Joe Hill (pseud. for Joseph Hillstrom, born Joel Hagglund) wrote a parody of this song, entitled "Casey Jones the Union Scab," based on the Southern Pacific strike of 1911. -PJS
This piece shows the power of song: Mrs. Jones, who died in 1958 at the age of 92, spent half a century disclaiming the accusations of infidelity in the song. Fireman Simeon Webb lasted almost as long, dying in 1957 at age 83.
In reading Laws's notes to "Casey Jones" and "Joseph Mica" [Laws I16], it seems clear to me that there is no true distinction between the ballads. Laws files the more complete forms here, and the fragments and related pieces under "Joseph Mica." How does one decide which pieces to put where? I'm really not sure.
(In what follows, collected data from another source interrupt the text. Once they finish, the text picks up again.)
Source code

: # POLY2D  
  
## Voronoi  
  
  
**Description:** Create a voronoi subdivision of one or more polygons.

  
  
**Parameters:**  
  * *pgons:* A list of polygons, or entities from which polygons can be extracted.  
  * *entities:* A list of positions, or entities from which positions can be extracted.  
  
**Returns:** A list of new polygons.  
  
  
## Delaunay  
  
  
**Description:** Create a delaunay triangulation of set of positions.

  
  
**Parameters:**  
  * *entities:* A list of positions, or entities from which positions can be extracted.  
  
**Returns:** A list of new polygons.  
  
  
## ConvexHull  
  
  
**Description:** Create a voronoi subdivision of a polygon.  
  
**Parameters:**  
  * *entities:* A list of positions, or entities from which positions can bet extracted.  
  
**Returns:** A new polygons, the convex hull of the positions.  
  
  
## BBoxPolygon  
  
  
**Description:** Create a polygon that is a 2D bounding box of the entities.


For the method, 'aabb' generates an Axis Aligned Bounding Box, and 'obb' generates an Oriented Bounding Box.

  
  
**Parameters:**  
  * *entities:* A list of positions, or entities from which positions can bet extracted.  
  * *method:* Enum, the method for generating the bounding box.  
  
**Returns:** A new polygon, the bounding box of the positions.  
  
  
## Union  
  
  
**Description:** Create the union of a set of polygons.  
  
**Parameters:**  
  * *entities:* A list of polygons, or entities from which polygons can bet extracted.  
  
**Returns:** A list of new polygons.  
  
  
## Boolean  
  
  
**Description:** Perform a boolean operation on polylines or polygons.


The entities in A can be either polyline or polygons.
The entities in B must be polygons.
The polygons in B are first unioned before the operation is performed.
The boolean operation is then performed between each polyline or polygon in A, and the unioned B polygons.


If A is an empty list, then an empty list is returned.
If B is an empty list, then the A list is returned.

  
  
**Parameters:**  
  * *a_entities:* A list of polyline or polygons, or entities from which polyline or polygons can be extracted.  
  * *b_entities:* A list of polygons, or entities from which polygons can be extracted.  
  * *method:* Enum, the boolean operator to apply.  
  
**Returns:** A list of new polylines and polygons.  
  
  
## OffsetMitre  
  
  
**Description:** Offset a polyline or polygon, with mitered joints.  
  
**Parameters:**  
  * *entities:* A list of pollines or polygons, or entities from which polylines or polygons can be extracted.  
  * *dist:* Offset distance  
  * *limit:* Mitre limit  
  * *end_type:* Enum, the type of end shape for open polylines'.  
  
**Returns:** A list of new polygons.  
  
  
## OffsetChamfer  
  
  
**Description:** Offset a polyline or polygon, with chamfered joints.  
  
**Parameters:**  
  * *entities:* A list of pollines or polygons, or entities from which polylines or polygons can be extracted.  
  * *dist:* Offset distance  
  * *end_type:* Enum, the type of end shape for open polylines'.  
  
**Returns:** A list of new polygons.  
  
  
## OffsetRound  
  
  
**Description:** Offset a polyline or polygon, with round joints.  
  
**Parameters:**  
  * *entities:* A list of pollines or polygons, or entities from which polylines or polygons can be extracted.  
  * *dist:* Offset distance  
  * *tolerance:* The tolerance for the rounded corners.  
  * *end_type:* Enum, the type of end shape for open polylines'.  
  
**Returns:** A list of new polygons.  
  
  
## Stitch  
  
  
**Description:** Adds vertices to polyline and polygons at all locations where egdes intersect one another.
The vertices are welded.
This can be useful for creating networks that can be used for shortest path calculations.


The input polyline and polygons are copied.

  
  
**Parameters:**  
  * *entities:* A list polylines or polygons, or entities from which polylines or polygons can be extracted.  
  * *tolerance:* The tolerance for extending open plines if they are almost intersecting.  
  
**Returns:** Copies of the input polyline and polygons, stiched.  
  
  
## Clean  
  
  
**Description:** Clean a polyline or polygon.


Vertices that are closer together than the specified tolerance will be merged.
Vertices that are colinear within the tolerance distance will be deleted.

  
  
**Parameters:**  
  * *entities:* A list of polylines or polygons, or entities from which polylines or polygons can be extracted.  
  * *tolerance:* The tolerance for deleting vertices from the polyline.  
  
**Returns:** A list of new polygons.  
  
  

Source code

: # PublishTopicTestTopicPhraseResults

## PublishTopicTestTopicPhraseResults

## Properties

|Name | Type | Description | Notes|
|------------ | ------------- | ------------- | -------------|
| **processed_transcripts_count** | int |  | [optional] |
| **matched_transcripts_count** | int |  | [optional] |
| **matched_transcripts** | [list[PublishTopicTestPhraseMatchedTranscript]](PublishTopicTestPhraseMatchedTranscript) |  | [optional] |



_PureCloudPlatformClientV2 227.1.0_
To make matters worse, Laws has garbled the entry and the information about Lomax and Sandburg. I did the best I could, but one should check "Joseph Mica" for additional versions.
Cohen offers a reasonable explanation for this: There was an existing train song, possibly "Jay Gould's Daughter," which Saunders adapted to apply to Casey Jones -- but it was a blues ballad, without a strong plot. The 1909 version converted this to a true ballad -- but, fragments being what they are, it's not really possible to distinguish the two.
Cohen also lists several alternate nominees for the title of the "original" Casey Jones.
Laws distinguishes "Jay Gould's Daughter" as a separate song (dI25); I think this distinction hopeless; it is just another worn down version, and should be filed with "Joseph Mica." - RBW
It should be noted that Furry Lewis' "Kassie Jones" is a fragmentary stream-of-consciousness incorporating a single verse from "Casey Jones" and many floating verses, including a couple from "On the Road Again". - PJS
Cohen (whose main text is the Lewis version) notes that Lewis recorded the song ten times, with none of the texts being entirely the same.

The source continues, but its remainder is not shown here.